Sophie Fonquernie, représentant Marie-Guite Dufay (Parti socialiste-PRG-PE)
Le développement d’une agriculture de qualité (AOP, IGP, agriculture biologique) est une priorité. Nous devons soutenir nos exploitations de polycultures élevage qui sont sources de valeur ajoutée et d’emploi et nos filières en travaillant avec les financeurs à tous les niveaux (département, région, Europe) en définissant les 2 ou 3 principaux enjeux par filière.
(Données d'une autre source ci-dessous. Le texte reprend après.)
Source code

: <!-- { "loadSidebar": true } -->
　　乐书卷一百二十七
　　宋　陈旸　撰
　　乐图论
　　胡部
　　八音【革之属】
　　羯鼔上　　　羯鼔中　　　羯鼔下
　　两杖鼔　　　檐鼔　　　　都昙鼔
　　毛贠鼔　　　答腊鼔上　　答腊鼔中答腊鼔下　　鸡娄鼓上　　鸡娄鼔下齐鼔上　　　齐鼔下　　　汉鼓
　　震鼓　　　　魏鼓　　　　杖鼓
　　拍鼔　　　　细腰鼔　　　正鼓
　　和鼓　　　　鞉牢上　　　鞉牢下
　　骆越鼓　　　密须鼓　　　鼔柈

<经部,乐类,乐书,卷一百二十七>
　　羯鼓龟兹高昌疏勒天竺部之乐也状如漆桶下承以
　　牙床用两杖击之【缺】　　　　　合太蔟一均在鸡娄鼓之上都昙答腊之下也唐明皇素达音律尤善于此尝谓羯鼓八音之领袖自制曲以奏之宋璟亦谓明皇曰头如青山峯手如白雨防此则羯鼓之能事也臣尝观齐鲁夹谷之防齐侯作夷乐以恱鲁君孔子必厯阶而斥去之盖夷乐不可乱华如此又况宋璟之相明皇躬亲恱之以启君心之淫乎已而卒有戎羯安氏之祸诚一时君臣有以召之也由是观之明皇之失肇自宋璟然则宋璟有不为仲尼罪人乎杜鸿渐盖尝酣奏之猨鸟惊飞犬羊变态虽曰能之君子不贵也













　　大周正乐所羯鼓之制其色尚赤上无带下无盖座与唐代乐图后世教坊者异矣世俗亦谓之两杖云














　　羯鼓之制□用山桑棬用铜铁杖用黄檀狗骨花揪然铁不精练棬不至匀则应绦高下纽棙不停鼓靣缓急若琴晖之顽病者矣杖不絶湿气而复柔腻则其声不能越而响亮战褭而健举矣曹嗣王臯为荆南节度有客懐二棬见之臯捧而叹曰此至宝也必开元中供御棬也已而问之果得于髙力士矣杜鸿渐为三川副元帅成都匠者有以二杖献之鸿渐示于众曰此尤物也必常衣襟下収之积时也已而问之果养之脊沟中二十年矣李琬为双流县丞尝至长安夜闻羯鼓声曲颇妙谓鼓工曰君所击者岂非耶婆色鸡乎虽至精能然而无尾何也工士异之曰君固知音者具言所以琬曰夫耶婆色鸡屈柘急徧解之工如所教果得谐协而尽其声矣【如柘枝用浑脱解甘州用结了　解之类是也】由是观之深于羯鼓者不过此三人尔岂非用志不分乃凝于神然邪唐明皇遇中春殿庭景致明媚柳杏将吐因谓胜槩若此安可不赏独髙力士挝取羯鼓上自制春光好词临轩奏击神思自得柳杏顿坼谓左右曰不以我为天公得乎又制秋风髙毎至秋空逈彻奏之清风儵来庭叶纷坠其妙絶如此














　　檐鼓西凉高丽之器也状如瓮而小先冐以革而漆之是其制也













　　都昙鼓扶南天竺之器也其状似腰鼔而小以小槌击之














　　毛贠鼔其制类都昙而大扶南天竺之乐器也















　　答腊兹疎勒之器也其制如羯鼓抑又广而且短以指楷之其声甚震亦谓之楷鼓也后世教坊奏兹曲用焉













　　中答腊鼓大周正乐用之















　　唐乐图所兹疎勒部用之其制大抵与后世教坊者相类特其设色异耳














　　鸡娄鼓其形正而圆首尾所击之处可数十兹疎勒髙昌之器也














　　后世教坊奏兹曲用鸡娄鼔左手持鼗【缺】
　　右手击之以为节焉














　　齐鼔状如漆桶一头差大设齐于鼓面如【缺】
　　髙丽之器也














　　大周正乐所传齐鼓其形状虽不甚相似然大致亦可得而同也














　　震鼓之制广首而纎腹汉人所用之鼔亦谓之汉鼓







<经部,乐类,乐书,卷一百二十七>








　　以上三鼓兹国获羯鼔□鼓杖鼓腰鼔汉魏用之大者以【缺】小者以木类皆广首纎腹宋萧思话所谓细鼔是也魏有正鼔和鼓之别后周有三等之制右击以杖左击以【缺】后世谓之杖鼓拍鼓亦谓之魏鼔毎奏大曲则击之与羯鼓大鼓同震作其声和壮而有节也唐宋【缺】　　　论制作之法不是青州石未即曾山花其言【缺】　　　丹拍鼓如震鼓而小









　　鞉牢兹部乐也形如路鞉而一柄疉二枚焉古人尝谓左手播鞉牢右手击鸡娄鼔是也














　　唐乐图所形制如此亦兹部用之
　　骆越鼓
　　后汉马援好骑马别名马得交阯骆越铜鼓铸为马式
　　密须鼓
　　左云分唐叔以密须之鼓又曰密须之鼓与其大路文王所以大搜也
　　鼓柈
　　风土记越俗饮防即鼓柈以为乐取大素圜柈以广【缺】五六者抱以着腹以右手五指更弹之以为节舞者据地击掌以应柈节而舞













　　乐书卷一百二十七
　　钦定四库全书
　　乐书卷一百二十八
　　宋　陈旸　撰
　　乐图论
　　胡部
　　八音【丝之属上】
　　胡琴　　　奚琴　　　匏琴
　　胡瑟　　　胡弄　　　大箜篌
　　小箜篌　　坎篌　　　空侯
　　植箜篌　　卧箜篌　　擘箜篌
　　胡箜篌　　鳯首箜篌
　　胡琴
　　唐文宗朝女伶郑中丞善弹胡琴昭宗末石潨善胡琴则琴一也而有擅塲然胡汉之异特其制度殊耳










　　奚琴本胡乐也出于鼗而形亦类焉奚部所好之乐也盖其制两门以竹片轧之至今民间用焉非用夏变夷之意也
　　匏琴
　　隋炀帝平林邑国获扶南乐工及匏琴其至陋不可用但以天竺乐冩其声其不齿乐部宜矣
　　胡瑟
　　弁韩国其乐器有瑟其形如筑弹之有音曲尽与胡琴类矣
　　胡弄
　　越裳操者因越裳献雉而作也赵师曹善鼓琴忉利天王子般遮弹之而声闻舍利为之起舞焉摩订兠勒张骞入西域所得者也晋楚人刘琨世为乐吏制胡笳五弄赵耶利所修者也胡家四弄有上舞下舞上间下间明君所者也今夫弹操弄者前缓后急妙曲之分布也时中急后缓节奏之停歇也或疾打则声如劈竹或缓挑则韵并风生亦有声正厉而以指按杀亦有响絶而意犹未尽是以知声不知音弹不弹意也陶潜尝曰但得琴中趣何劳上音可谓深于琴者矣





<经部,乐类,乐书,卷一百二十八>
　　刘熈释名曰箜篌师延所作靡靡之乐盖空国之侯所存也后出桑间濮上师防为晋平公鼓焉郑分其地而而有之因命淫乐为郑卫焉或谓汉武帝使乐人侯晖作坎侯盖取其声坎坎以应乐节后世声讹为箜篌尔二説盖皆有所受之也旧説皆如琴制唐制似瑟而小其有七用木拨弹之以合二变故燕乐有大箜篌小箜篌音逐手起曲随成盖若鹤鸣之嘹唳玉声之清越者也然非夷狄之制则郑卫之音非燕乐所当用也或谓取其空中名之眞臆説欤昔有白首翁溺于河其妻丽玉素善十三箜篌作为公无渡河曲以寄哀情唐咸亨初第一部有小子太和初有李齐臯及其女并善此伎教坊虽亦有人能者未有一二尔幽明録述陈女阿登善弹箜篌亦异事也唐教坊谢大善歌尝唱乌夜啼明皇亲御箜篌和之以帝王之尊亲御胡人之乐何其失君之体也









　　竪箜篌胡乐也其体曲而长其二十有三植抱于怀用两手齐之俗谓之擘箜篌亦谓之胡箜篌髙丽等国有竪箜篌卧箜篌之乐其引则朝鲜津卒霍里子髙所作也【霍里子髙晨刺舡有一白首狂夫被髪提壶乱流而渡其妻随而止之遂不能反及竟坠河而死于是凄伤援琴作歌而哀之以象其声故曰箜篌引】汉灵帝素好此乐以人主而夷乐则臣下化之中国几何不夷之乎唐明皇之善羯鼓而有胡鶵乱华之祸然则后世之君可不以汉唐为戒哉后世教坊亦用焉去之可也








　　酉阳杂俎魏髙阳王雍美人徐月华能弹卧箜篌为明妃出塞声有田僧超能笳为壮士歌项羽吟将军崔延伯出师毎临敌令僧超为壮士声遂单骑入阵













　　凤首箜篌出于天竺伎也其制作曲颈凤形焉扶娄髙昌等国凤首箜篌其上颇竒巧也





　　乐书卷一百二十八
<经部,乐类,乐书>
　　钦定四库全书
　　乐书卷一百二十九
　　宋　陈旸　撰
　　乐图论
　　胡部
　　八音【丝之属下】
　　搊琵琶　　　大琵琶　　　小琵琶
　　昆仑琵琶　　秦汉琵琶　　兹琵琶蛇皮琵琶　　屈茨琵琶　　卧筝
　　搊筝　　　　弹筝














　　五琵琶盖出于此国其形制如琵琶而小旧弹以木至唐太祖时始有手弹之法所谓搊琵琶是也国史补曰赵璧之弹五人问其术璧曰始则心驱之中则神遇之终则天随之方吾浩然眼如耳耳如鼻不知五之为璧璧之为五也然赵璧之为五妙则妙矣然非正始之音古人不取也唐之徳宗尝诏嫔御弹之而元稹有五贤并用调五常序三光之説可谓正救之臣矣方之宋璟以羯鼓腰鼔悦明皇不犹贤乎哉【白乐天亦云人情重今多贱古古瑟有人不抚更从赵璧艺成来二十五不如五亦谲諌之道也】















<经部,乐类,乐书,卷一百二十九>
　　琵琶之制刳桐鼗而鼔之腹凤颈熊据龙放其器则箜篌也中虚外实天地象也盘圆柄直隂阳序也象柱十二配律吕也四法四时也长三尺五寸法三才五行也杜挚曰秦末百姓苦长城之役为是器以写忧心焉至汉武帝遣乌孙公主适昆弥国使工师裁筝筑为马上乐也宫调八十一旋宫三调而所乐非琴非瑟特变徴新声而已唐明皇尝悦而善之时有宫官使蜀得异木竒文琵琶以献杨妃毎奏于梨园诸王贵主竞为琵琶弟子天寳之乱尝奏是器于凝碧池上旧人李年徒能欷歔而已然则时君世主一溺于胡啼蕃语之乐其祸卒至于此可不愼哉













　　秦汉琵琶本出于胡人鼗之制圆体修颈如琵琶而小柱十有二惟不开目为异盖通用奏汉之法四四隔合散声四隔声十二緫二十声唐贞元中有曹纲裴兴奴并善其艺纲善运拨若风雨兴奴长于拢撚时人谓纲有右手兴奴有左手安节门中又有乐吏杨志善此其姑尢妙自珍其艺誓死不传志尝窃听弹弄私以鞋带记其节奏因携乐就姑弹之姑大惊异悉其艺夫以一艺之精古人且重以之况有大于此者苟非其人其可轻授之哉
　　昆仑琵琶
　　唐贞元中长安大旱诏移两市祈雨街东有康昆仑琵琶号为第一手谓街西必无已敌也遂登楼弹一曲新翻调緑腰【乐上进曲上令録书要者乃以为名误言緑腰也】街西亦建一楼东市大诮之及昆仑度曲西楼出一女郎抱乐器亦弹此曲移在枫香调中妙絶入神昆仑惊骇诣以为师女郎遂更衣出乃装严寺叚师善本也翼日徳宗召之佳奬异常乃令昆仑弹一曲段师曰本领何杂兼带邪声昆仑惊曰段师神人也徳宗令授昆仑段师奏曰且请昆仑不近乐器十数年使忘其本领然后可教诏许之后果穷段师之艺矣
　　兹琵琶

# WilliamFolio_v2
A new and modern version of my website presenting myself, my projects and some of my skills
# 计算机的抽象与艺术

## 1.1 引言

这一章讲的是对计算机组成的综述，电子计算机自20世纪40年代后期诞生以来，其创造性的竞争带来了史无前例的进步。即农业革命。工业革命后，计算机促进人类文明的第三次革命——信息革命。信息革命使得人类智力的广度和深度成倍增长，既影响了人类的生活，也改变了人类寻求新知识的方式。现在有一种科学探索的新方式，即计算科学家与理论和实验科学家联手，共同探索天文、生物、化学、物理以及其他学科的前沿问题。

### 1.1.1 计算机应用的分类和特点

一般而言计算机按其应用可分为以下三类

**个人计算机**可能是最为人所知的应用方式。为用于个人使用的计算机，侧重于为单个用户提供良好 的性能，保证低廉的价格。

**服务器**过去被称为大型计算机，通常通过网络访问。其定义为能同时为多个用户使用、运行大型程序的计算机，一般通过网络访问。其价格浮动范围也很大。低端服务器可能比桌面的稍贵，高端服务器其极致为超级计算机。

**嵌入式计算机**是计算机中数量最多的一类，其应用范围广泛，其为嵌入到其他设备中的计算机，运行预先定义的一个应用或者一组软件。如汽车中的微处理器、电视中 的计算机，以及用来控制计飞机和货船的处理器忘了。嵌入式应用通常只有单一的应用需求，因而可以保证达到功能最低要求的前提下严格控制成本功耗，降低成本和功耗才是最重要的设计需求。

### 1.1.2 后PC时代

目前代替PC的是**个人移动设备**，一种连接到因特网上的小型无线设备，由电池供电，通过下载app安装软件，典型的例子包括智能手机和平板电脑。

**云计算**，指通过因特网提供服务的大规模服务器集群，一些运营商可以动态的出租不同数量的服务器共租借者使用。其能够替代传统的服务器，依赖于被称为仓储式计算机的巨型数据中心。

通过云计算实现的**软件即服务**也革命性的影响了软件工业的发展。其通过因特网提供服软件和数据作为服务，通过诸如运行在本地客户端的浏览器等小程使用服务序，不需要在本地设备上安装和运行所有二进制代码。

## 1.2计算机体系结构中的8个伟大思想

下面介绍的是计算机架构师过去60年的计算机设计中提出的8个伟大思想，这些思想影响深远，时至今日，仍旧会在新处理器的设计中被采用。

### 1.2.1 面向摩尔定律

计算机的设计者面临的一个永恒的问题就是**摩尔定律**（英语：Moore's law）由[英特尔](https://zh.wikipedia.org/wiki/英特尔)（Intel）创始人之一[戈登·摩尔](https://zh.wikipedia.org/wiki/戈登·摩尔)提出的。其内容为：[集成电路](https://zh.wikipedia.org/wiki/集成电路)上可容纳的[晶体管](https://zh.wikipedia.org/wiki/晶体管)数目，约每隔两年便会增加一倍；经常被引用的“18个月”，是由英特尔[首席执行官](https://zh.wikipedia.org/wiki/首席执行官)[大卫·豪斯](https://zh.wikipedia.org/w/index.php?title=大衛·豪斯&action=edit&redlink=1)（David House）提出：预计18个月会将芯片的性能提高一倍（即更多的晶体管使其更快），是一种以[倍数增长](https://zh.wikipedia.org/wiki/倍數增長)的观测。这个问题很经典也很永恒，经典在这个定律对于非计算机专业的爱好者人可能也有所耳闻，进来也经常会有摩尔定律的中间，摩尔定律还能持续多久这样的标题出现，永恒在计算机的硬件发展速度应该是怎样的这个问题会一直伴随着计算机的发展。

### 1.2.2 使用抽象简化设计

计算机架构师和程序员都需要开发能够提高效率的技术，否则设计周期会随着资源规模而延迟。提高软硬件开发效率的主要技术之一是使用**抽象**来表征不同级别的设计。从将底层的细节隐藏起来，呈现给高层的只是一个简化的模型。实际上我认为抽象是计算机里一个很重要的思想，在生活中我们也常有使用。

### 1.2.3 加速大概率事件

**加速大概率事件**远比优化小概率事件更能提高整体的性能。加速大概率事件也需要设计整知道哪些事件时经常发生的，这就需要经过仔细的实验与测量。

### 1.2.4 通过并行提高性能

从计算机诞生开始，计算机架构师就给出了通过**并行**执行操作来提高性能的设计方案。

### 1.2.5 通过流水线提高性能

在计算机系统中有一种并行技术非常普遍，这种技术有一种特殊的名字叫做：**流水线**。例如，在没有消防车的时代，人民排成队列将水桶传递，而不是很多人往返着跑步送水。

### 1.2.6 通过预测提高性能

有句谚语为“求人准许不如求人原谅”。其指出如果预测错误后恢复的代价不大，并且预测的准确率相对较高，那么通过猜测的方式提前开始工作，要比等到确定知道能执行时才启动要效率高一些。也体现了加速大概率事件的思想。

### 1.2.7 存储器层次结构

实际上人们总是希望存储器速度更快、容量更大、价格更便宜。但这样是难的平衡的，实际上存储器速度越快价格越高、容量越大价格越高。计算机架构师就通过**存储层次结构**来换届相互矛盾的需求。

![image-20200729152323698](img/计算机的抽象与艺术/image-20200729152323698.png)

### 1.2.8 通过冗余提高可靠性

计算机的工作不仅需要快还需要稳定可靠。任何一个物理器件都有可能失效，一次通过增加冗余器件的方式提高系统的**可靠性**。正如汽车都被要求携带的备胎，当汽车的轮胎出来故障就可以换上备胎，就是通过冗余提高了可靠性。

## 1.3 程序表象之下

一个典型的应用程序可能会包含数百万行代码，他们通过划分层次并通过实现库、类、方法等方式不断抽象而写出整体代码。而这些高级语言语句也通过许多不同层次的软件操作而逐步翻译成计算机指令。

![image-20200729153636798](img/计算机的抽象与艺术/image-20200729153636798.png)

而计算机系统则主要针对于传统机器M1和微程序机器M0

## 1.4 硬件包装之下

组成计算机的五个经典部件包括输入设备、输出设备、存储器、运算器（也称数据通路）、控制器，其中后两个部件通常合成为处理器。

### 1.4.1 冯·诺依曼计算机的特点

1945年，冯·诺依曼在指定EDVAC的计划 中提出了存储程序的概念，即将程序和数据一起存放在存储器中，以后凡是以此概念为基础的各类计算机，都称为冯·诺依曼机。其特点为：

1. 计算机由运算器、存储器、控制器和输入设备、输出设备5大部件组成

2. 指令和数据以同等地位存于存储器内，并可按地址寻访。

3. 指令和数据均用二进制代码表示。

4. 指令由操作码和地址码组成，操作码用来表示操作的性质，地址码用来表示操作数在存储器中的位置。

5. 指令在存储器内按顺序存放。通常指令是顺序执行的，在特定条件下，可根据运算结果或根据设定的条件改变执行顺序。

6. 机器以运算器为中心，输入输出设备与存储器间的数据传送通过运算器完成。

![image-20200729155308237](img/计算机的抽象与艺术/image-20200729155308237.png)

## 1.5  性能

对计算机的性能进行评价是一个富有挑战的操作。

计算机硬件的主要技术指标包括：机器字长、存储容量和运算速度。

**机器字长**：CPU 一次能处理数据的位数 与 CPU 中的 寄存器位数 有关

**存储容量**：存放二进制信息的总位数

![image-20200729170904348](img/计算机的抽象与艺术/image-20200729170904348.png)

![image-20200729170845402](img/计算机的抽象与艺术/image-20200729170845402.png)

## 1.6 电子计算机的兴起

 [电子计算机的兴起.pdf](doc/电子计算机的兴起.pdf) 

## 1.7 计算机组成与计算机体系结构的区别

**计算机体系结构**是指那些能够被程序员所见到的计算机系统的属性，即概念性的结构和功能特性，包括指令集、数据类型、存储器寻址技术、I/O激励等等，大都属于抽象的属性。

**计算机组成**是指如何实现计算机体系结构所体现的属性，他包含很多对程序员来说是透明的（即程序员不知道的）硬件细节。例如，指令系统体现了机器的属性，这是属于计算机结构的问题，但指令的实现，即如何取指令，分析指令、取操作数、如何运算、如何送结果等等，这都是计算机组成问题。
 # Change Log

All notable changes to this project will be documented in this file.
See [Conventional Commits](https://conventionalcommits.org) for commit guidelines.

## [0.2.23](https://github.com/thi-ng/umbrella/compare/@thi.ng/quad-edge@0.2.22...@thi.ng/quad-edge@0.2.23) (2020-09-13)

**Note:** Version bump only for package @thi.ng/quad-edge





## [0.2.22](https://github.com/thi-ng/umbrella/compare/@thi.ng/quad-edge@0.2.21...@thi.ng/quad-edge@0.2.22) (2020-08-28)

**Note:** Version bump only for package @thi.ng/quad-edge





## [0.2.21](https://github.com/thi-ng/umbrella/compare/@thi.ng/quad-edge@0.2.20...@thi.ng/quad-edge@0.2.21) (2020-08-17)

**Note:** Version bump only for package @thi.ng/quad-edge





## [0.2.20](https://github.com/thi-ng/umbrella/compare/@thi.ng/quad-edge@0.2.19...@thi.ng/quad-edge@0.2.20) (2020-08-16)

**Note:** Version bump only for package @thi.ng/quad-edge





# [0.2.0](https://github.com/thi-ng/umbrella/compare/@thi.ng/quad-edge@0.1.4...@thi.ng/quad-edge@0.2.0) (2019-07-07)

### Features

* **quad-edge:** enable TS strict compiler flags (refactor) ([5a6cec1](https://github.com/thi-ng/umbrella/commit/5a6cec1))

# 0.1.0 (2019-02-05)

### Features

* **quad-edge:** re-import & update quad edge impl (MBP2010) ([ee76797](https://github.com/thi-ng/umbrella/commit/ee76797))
La grande région a un rôle majeur dans la structuration des filières d’excellence pour positionner nos produits dans la compétition internationale. En lait standard aussi, nous devons tirer les exploitations vers davantage de valeur ajoutée, eventuellement par la création de coopératives et en s’intéressant au volet ”alimentation de proximité”. Pour continuer à investir dans la modernisation des bâtiments et des outils de production et de transformation, la région pourra s’appuyer sur les fonds européens dont elle est désormais l’autorité de gestion. L’installation hors cadre familial est une politique qui a fait ses preuves et qui doit s’intensifier en identifiant les exploitations pour éviter leur démantèlement et en insistant sur le recrutement des jeunes. Le remplacement en agriculture permet de rendre le métier plus attractif. La Bourgogne – Franche-Comté doit aussi continuer à favoriser une agriculture plus durable, en diminuant la consommation d’intrants et en développant les pratiques écologiques. Je suis persuadée que nous avancerons en associant écologie et économie. Nous manquons d’un cran de recherche en agro-écologie et d’”agriculteurs-chercheurs” qui aient accés aux recherches pour expérimenter sur le terrain. Nous voulons développer les circuits courts et l’alimentation de proximité et nous aiderons les agriculteurs à la certification biologique. Une agriculture durable est aussi celle qui s’adapte aux aléas climatiques et la région mobilisera ses fonds, comme elle le fait actuellement, pour venir en aide aux agriculteurs dont les productions ont été touchées par la sécheresse. n

Claude Mercier, représentant Cécile Prudhomme (Les écologistes, EELV-MEI)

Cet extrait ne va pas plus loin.